[DATA IN THIS EXERCISE Boundary: Start]

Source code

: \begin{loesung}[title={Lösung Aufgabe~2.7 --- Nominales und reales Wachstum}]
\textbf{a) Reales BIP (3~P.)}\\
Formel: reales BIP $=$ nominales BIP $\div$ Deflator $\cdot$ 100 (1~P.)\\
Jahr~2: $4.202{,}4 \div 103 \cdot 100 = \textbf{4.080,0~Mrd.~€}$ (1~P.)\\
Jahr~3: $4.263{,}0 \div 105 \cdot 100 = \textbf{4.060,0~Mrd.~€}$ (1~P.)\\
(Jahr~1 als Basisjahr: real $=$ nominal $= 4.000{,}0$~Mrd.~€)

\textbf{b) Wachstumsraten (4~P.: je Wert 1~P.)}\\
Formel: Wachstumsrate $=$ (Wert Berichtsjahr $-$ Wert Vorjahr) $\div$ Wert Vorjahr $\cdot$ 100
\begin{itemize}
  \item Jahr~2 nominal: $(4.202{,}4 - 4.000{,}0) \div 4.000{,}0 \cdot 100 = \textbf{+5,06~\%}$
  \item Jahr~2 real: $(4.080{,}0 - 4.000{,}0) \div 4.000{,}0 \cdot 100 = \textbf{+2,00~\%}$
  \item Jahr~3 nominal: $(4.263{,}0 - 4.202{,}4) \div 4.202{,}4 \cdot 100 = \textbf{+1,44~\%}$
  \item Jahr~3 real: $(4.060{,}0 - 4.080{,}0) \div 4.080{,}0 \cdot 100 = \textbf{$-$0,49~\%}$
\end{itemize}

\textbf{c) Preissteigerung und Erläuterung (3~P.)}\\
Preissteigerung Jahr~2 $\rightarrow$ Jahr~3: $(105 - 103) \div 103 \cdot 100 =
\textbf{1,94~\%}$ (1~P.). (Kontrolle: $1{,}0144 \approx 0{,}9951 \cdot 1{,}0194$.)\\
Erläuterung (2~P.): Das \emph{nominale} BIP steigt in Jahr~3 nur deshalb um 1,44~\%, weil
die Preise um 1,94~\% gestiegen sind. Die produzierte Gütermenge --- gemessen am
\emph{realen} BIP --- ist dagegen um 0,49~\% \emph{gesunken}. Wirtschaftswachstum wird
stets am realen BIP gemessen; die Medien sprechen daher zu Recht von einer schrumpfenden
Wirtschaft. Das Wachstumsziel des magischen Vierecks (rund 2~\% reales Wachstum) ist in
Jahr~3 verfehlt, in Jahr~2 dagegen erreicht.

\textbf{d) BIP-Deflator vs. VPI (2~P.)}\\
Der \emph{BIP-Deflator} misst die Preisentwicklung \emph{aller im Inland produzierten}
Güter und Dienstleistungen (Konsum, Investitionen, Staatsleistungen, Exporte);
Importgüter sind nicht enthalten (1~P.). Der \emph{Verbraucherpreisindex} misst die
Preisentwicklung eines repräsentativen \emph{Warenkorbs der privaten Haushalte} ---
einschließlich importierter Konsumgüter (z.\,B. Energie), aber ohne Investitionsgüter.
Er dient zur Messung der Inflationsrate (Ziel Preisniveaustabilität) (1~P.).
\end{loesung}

[DATA IN THIS EXERCISE Boundary: End]

» ASSIGNMENT
Each entry above is to be written out exactly.

» PROBLEM SOLUTION
Source code

: \begin{loesung}[title={Lösung Aufgabe~2.7 --- Nominales und reales Wachstum}]
\textbf{a) Reales BIP (3~P.)}\\
Formel: reales BIP $=$ nominales BIP $\div$ Deflator $\cdot$ 100 (1~P.)\\
Jahr~2: $4.202{,}4 \div 103 \cdot 100 = \textbf{4.080,0~Mrd.~€}$ (1~P.)\\
Jahr~3: $4.263{,}0 \div 105 \cdot 100 = \textbf{4.060,0~Mrd.~€}$ (1~P.)\\
(Jahr~1 als Basisjahr: real $=$ nominal $= 4.000{,}0$~Mrd.~€)

\textbf{b) Wachstumsraten (4~P.: je Wert 1~P.)}\\
Formel: Wachstumsrate $=$ (Wert Berichtsjahr $-$ Wert Vorjahr) $\div$ Wert Vorjahr $\cdot$ 100
\begin{itemize}
  \item Jahr~2 nominal: $(4.202{,}4 - 4.000{,}0) \div 4.000{,}0 \cdot 100 = \textbf{+5,06~\%}$
  \item Jahr~2 real: $(4.080{,}0 - 4.000{,}0) \div 4.000{,}0 \cdot 100 = \textbf{+2,00~\%}$
  \item Jahr~3 nominal: $(4.263{,}0 - 4.202{,}4) \div 4.202{,}4 \cdot 100 = \textbf{+1,44~\%}$
  \item Jahr~3 real: $(4.060{,}0 - 4.080{,}0) \div 4.080{,}0 \cdot 100 = \textbf{$-$0,49~\%}$
\end{itemize}

\textbf{c) Preissteigerung und Erläuterung (3~P.)}\\
Preissteigerung Jahr~2 $\rightarrow$ Jahr~3: $(105 - 103) \div 103 \cdot 100 =
\textbf{1,94~\%}$ (1~P.). (Kontrolle: $1{,}0144 \approx 0{,}9951 \cdot 1{,}0194$.)\\
Erläuterung (2~P.): Das \emph{nominale} BIP steigt in Jahr~3 nur deshalb um 1,44~\%, weil
die Preise um 1,94~\% gestiegen sind. Die produzierte Gütermenge --- gemessen am
\emph{realen} BIP --- ist dagegen um 0,49~\% \emph{gesunken}. Wirtschaftswachstum wird
stets am realen BIP gemessen; die Medien sprechen daher zu Recht von einer schrumpfenden
Wirtschaft. Das Wachstumsziel des magischen Vierecks (rund 2~\% reales Wachstum) ist in
Jahr~3 verfehlt, in Jahr~2 dagegen erreicht.

\textbf{d) BIP-Deflator vs. VPI (2~P.)}\\
Der \emph{BIP-Deflator} misst die Preisentwicklung \emph{aller im Inland produzierten}
Güter und Dienstleistungen (Konsum, Investitionen, Staatsleistungen, Exporte);
Importgüter sind nicht enthalten (1~P.). Der \emph{Verbraucherpreisindex} misst die
Preisentwicklung eines repräsentativen \emph{Warenkorbs der privaten Haushalte} ---
einschließlich importierter Konsumgüter (z.\,B. Energie), aber ohne Investitionsgüter.
Er dient zur Messung der Inflationsrate (Ziel Preisniveaustabilität) (1~P.).
\end{loesung}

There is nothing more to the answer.